WASHINGTON — With time growing short and the numbers of long-term unemployed workers growing long, senators on Thursday stepped up a call for House leaders to act on a bill to restore federal jobless benefits that expired in December.
Sen. Dean Heller, R-Nev., called on House Speaker John Boehner to set aside a demand that President Barack Obama produce job amendments that could be added to the bill.
Heller was joined at a news conference by Sen. Jack Reed, D-R.I., who said Boehner, R-Ohio, was being unreasonable. Democrats charge the House leader was using an excuse not to act on an issue that splits Republicans.
Heller said Boehner’s demand stems from Republican frustration that ideas they propose on energy, health care and tax reform are ignored by the White House. But he said that should be put aside in order to repair a safety net for people looking for work and unable to find it.

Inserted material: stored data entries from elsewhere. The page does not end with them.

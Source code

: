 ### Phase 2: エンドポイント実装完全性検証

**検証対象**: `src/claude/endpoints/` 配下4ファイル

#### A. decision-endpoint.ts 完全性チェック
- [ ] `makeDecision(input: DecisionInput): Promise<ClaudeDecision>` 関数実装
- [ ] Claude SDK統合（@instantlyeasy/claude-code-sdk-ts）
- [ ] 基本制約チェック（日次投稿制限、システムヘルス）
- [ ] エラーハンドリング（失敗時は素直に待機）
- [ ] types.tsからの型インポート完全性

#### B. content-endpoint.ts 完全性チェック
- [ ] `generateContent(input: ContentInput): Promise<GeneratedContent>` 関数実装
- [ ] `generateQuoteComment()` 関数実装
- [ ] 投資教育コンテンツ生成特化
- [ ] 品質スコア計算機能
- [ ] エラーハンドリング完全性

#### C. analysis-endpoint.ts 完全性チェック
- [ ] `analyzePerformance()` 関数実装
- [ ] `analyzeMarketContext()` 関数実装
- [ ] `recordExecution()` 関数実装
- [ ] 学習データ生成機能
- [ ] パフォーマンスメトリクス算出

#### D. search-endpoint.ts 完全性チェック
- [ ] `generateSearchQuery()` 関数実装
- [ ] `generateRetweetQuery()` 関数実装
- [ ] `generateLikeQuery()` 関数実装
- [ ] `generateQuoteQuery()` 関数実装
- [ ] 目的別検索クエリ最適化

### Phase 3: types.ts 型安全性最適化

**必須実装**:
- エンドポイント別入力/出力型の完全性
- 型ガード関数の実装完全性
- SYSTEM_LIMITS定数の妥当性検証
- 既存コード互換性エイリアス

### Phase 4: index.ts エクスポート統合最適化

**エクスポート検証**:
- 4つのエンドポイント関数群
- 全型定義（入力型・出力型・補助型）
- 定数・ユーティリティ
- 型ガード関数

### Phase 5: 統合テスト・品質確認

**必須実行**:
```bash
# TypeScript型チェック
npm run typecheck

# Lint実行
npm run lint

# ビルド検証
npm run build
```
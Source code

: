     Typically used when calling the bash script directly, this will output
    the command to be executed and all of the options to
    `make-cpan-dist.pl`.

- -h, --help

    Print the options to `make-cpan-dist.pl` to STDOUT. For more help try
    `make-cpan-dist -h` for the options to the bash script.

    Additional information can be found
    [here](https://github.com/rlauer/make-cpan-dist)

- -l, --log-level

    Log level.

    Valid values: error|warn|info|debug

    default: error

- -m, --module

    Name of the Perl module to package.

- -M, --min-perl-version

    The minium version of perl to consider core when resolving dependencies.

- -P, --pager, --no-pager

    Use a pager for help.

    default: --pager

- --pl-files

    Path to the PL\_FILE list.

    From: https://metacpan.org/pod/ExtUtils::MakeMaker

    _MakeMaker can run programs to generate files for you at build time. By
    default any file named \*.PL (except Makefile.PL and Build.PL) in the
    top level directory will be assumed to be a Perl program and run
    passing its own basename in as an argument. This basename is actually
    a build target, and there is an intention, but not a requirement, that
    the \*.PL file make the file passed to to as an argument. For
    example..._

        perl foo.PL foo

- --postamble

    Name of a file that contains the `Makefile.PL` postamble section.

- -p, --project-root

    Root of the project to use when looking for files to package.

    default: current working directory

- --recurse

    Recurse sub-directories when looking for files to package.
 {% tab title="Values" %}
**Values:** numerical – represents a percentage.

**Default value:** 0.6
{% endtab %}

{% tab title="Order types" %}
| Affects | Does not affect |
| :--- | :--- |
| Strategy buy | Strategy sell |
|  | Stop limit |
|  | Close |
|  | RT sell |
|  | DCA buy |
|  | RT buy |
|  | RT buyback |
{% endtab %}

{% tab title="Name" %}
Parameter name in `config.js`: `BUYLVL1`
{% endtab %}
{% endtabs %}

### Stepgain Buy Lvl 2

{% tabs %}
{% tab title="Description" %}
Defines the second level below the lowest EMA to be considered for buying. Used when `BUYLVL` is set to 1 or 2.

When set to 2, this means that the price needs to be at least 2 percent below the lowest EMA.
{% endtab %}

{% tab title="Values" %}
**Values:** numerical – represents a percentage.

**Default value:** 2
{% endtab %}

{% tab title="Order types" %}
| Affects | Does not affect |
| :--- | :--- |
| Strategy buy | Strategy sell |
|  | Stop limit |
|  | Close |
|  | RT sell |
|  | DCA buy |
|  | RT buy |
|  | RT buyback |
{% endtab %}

“Those issues are important but today we have a problem.” Heller said. “It’s two different issues. The critical thing today is to help those that need help today.”
The White House has given no signal it would act on Boehner’s demands. At the same time, some House Republicans are floating possible compromises that would add job-training amendments or GOP-favored tax breaks to the bill.
Heller made a personal pitch in a phone call to Boehner this week to act on a Senate-passed bill to extend benefits until the end of May and retroactive to Dec. 28 when the federal program expired.
The House leader stuck by his insistence that Obama propose job amendments, and that they come from the president specifically to show he is serious about getting people back to work rather than merely extending payments to them. Some Republicans argue the benefits serve as a disincentive for people to work.
Meanwhile the number of jobless people whose 26 weeks of state-funded unemployment insurance has expired has grown to 2.6 million. Heller said the 34,000 Nevadans are affected.
Heller and Reed did not say what would happen if Congress fails to act by the end of the month when the Senate-passed bill would expire.